Les interrogatoires, menés sous forme de discussions impromptues, permirent de confondre ce tueur un peu particulier qui aimait les femmes mais les rejetait avec une violence incroyable lorsqu'elles portaient sa descendance. La découverte des patins, maladroitement enfouis sous la neige, révéla qu'ils étaient souillés de sang humain. Le dessin de la lame correspond aussi parfaitement aux blessures relevées sur le crâne de Norma Ford. La carrière criminelle du "BarbeBleue du Québec" connut une fin rapide et tragique : jugé et condamné, il fut exécuté à la prison de Bordeaux à l'automne de la même année mais la pendaison ratée le laissa agoniser pendant 13 longues minutes.

Au  Canada comme ailleurs, plusieurs meurtriers ont raté l'examen d'entrée dans le club très fermé des tueurs en série, mais ils n'en sont pas moins de redoutables psychopathes : ni les policiers qui les ont arrêtés, ni les psychiatres qui les ont expertisés, ni les juges qui les ont condamnés, ne doutent qu'il s'agit d'individus dangereux qui auraient continué à tuer s'ils n'avaient été retirés de la circulation. Plusieurs d'entre eux sont même suspectés d'avoir tué davantage sans qu'on ait pu formellement les impliquer dans d'autres meurtres.
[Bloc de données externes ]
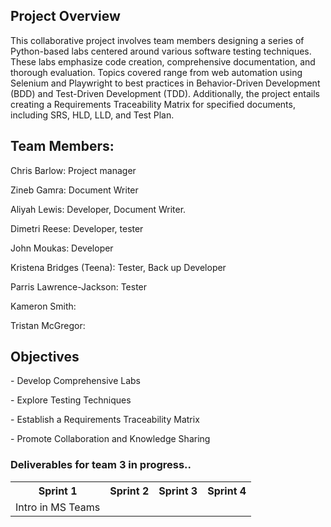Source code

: <h2> Project Overview </h2>

This collaborative project involves team members designing a series of Python-based labs centered around various software testing techniques. These labs emphasize code creation, comprehensive documentation, and thorough evaluation. Topics covered range from web automation using Selenium and Playwright to best practices in Behavior-Driven Development (BDD) and Test-Driven Development (TDD). Additionally, the project entails creating a Requirements Traceability Matrix for specified documents, including SRS, HLD, LLD, and Test Plan.

<h2> Team Members: </h2>

<!-- Using HTML for the documentation | Can be changed -->
<p> Chris Barlow: Project manager </p>
<p> Zineb Gamra: Document Writer </p>
<p> Aliyah Lewis: Developer, Document Writer. </p>
<p> Dimetri Reese: Developer, tester </p>
<p> John Moukas: Developer </p>
<p> Kristena Bridges (Teena): Tester, Back up Developer </p>
<p> Parris Lawrence-Jackson: Tester </p>
<p> Kameron Smith: </p>
<p> Tristan McGregor: </p>

<h2> Objectives </h2>

<p>- Develop Comprehensive Labs</p> 
<p>- Explore Testing Techniques </p>
<p>- Establish a Requirements Traceability Matrix </p>
<p>- Promote Collaboration and Knowledge Sharing </p>

<h3> Deliverables for team 3 in progress.. </h3>
<table>
    <tr>
        <th>Sprint 1</th>
        <th>Sprint 2</th>
        <th>Sprint 3</th>
        <th>Sprint 4</th>
    </tr>
    <tr>
        <td>Intro in MS Teams</td>
        <td></td>
    </tr>

</table>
Dans certains cas, les autorités sont restées impuissantes devant le déferlement d'une violence annoncée. Ce fut notamment le cas de l'affaire Jonathan Yeo qui soulevait de nouveau l'épineux problème de la libre circulation des armes à feu.
Jonathan Yeo était un individu connu de la justice pour avoir agressé et violé plusieurs femmes au Canada. Il venait d'être relâché sous caution lorsqu'il tenta de franchir la frontière  américaine à Niagara Falls, Ontario, le 9 août 1991. Constatant que l'homme était en possession d'une arme, la douane américaine l'avait refoulé, prévenant par la même occasion leurs collègues canadiens que l'individu semblait dangereux, d'autant plus qu'ils avaient découvert sur lui une note de liberté sous caution ainsi qu'un message où il annonçait son intention de se suicider. Malheureusement, même s'il avait violé sa libération conditionnelle en tentant de quitter le Canada, la douane canadienne ne pouvait légalement rien faire pour le retenir. Jonathan Yeo avait donc regagné sans problème son pays d'origine où il se promenait en possession d'une arme qui avait servi lors d'une précédente agression sexuelle pour laquelle il avait été condamné. Une heure et demie plus tard, il enlevait et assassinait Nina de Villiers à Burlington, Ontario. On retrouva le corps de la jeune femme dix jours plus tard dans un marais près de Napanee. Quatre jours après le premier meurtre, Karen Marquis fut agressée et froidement exécutée chez elle au Nouveau-Brunswick. Les études balistiques montrèrent la relation directe existant entre les deux meurtres qui furent attribué à Jonathan Yeo. Celui-ci préféra mettre fin à ses jours plutôt que de se rendre à la police. Bien que terminée par la mort du principal protagoniste, l'affaire relança le débat sur la nécessité du contrôle des armes à feu puisqu'on dénombre pas moins de mille décès par balle chaque année au Canada (soit tout de même trois fois moins qu'aux USA, à population constante).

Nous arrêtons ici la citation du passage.